Instructions to follow: With no word left out, write out the entire listing.

Material for this exercise:

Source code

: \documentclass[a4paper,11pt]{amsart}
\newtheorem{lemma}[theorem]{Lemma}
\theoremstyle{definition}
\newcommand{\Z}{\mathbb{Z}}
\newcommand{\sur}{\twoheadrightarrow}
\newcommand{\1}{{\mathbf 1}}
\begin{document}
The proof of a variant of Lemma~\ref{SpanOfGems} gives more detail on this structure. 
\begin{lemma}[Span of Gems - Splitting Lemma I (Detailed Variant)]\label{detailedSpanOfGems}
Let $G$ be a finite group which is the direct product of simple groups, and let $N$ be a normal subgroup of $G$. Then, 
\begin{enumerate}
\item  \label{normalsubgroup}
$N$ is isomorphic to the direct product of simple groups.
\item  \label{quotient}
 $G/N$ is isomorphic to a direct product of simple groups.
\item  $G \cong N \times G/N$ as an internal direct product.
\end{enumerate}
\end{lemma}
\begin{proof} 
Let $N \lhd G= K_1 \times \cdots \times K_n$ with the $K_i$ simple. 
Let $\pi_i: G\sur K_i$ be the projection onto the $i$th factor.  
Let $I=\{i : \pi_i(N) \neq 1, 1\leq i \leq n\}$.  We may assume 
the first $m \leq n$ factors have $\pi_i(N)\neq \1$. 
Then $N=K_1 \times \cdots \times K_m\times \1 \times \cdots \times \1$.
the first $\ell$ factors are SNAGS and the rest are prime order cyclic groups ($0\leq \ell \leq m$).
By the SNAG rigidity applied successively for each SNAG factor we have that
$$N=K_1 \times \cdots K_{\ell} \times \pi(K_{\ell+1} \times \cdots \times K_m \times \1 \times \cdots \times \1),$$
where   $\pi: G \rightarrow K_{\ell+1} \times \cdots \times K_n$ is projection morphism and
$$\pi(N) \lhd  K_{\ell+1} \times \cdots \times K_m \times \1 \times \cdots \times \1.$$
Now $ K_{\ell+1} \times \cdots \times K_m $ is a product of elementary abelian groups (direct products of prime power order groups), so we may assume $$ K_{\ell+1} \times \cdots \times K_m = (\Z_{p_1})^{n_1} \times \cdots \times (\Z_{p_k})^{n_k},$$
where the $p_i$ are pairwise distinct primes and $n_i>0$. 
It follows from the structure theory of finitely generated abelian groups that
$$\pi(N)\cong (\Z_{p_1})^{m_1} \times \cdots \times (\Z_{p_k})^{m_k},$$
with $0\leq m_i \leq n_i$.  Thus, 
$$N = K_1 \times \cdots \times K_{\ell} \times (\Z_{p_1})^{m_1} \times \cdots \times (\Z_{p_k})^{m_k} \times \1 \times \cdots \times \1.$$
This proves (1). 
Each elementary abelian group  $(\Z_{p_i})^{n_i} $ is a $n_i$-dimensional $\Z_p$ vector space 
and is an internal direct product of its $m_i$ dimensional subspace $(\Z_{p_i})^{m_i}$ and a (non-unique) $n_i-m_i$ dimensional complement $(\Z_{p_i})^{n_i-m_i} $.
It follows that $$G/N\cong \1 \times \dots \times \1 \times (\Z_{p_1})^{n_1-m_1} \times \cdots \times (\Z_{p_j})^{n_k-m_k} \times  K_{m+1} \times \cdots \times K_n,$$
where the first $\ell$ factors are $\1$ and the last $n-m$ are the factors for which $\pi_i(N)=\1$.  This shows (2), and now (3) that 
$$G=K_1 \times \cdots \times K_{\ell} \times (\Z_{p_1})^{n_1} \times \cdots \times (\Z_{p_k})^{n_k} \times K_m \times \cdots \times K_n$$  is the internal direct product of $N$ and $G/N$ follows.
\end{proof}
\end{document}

Answer space:
Source code

: \documentclass[a4paper,11pt]{amsart}
\newtheorem{lemma}[theorem]{Lemma}
\theoremstyle{definition}
\newcommand{\Z}{\mathbb{Z}}
\newcommand{\sur}{\twoheadrightarrow}
\newcommand{\1}{{\mathbf 1}}
\begin{document}
The proof of a variant of Lemma~\ref{SpanOfGems} gives more detail on this structure. 
\begin{lemma}[Span of Gems - Splitting Lemma I (Detailed Variant)]\label{detailedSpanOfGems}
Let $G$ be a finite group which is the direct product of simple groups, and let $N$ be a normal subgroup of $G$. Then, 
\begin{enumerate}
\item  \label{normalsubgroup}
$N$ is isomorphic to the direct product of simple groups.
\item  \label{quotient}
 $G/N$ is isomorphic to a direct product of simple groups.
\item  $G \cong N \times G/N$ as an internal direct product.
\end{enumerate}
\end{lemma}
\begin{proof} 
Let $N \lhd G= K_1 \times \cdots \times K_n$ with the $K_i$ simple. 
Let $\pi_i: G\sur K_i$ be the projection onto the $i$th factor.  
Let $I=\{i : \pi_i(N) \neq 1, 1\leq i \leq n\}$.  We may assume 
the first $m \leq n$ factors have $\pi_i(N)\neq \1$. 
Then $N=K_1 \times \cdots \times K_m\times \1 \times \cdots \times \1$.
the first $\ell$ factors are SNAGS and the rest are prime order cyclic groups ($0\leq \ell \leq m$).
By the SNAG rigidity applied successively for each SNAG factor we have that
$$N=K_1 \times \cdots K_{\ell} \times \pi(K_{\ell+1} \times \cdots \times K_m \times \1 \times \cdots \times \1),$$
where   $\pi: G \rightarrow K_{\ell+1} \times \cdots \times K_n$ is projection morphism and
$$\pi(N) \lhd  K_{\ell+1} \times \cdots \times K_m \times \1 \times \cdots \times \1.$$
Now $ K_{\ell+1} \times \cdots \times K_m $ is a product of elementary abelian groups (direct products of prime power order groups), so we may assume $$ K_{\ell+1} \times \cdots \times K_m = (\Z_{p_1})^{n_1} \times \cdots \times (\Z_{p_k})^{n_k},$$
where the $p_i$ are pairwise distinct primes and $n_i>0$. 
It follows from the structure theory of finitely generated abelian groups that
$$\pi(N)\cong (\Z_{p_1})^{m_1} \times \cdots \times (\Z_{p_k})^{m_k},$$
with $0\leq m_i \leq n_i$.  Thus, 
$$N = K_1 \times \cdots \times K_{\ell} \times (\Z_{p_1})^{m_1} \times \cdots \times (\Z_{p_k})^{m_k} \times \1 \times \cdots \times \1.$$
This proves (1). 
Each elementary abelian group  $(\Z_{p_i})^{n_i} $ is a $n_i$-dimensional $\Z_p$ vector space 
and is an internal direct product of its $m_i$ dimensional subspace $(\Z_{p_i})^{m_i}$ and a (non-unique) $n_i-m_i$ dimensional complement $(\Z_{p_i})^{n_i-m_i} $.
It follows that $$G/N\cong \1 \times \dots \times \1 \times (\Z_{p_1})^{n_1-m_1} \times \cdots \times (\Z_{p_j})^{n_k-m_k} \times  K_{m+1} \times \cdots \times K_n,$$
where the first $\ell$ factors are $\1$ and the last $n-m$ are the factors for which $\pi_i(N)=\1$.  This shows (2), and now (3) that 
$$G=K_1 \times \cdots \times K_{\ell} \times (\Z_{p_1})^{n_1} \times \cdots \times (\Z_{p_k})^{n_k} \times K_m \times \cdots \times K_n$$  is the internal direct product of $N$ and $G/N$ follows.
\end{proof}
\end{document}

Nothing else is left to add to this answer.